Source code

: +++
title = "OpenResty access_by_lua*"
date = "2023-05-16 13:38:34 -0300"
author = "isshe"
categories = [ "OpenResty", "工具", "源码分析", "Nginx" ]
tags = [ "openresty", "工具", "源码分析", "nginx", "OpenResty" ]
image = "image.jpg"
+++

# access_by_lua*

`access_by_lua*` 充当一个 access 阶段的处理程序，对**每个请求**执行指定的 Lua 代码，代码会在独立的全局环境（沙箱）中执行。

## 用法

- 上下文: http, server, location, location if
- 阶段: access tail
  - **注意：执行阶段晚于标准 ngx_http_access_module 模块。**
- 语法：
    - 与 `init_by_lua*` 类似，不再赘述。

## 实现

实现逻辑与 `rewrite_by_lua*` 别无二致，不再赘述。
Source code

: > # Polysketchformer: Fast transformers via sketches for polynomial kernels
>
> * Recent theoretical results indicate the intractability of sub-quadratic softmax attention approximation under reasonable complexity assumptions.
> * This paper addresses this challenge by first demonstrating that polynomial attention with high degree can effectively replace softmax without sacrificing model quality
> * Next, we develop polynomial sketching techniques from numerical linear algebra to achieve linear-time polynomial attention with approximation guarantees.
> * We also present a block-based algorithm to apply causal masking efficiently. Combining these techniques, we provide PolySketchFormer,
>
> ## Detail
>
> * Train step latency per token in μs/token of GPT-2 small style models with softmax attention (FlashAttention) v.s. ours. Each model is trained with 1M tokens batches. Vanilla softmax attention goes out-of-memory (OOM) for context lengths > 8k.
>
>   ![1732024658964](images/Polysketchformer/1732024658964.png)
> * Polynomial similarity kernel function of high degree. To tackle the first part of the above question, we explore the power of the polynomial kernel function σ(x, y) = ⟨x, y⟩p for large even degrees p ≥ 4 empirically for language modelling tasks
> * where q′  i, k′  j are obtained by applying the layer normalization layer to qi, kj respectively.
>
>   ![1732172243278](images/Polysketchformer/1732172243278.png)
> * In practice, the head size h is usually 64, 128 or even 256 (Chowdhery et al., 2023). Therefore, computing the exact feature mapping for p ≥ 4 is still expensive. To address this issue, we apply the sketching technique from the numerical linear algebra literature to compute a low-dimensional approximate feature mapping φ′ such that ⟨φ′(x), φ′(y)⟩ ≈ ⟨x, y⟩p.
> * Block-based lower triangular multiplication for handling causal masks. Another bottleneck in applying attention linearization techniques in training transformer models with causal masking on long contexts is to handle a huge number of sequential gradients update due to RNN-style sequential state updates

================

▸ Your objective
Provide only the number of lines in the entries that hold the word "approximation".

▸ Completed task
2